▶ _ABOUT THIS EXERCISE_
Repeat the records below exactly, from the first line through the line containing "Weil lattice, since", and leave out any pictures.

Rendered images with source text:
================
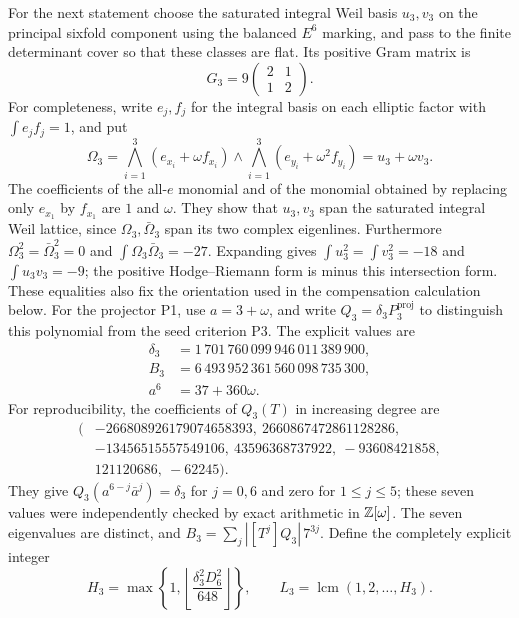 For the next statement choose the saturated integral Weil basis
$u_3,v_3$ on the principal sixfold component using the balanced
$E^6$ marking, and pass to the finite determinant cover so that
these classes are flat. Its positive Gram matrix is
\[
 G_3=9\begin{pmatrix}2&1\\1&2\end{pmatrix}.
\]
For completeness, write $e_j,f_j$ for the integral basis on each
elliptic factor with $\int e_jf_j=1$, and put
\[
 \Omega_3=\bigwedge_{i=1}^3(e_{x_i}+\omega f_{x_i})
          \wedge\bigwedge_{i=1}^3(e_{y_i}+\omega^2f_{y_i})
          =u_3+\omega v_3.
\]
The coefficients of the all-$e$ monomial and of the monomial
obtained by replacing only $e_{x_1}$ by $f_{x_1}$ are $1$ and
$\omega$. They show that $u_3,v_3$ span the saturated integral
Weil lattice, since $\Omega_3,\bar\Omega_3$ span its two complex
eigenlines. Furthermore $\Omega_3^2=\bar\Omega_3^2=0$ and
$\int\Omega_3\bar\Omega_3=-27$. Expanding gives
$\int u_3^2=\int v_3^2=-18$ and $\int u_3v_3=-9$;
the positive Hodge--Riemann form is minus this intersection form.
These equalities also fix the orientation used in the
compensation calculation below.
For the projector P1, use $a=3+\omega$, and write
$Q_3=\delta_3P_3^{\mathrm{proj}}$ to distinguish this polynomial
from the seed criterion P3. The explicit values are
\begin{align*}
 \delta_3&=1\,701\,760\,099\,946\,011\,389\,900,\\
 B_3&=6\,493\,952\,361\,560\,098\,735\,300,\\
 a^6&=37+360\omega.
\end{align*}
For reproducibility, the coefficients of $Q_3(T)$ in increasing
degree are
\[
\begin{split}
(&-266808926179074658393,\ 2660867472861128286,\\
 &-13456515557549106,\ 43596368737922,\ -93608421858,\\
 &121120686,\ -62245).
\end{split}
\]
They give $Q_3(a^{6-j}\bar a^j)=\delta_3$ for $j=0,6$ and zero
for $1\le j\le5$; these seven values were independently checked
by exact arithmetic in $\mathbb Z[\omega]$. The seven eigenvalues are
distinct, and
$B_3=\sum_j |[T^j]Q_3|\,7^{3j}$.
Define the completely explicit integer
\begin{equation}\label{eq:M10H3}
 H_3=\max\left\{1,
   \left\lfloor\frac{\delta_3^2D_6^2}{648}\right\rfloor\right\},
 \qquad L_3=\operatorname{lcm}(1,2,\ldots,H_3).
\end{equation}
================
▶ _RESPONSE BELOW_
 For the next statement choose the saturated integral Weil basis
$u_3,v_3$ on the principal sixfold component using the balanced
$E^6$ marking, and pass to the finite determinant cover so that
these classes are flat. Its positive Gram matrix is
\[
 G_3=9\begin{pmatrix}2&1\\1&2\end{pmatrix}.
\]
For completeness, write $e_j,f_j$ for the integral basis on each
elliptic factor with $\int e_jf_j=1$, and put
\[
 \Omega_3=\bigwedge_{i=1}^3(e_{x_i}+\omega f_{x_i})
          \wedge\bigwedge_{i=1}^3(e_{y_i}+\omega^2f_{y_i})
          =u_3+\omega v_3.
\]
The coefficients of the all-$e$ monomial and of the monomial
obtained by replacing only $e_{x_1}$ by $f_{x_1}$ are $1$ and
$\omega$. They show that $u_3,v_3$ span the saturated integral
Weil lattice, since $\Omega_3,\bar\Omega_3$ span its two complex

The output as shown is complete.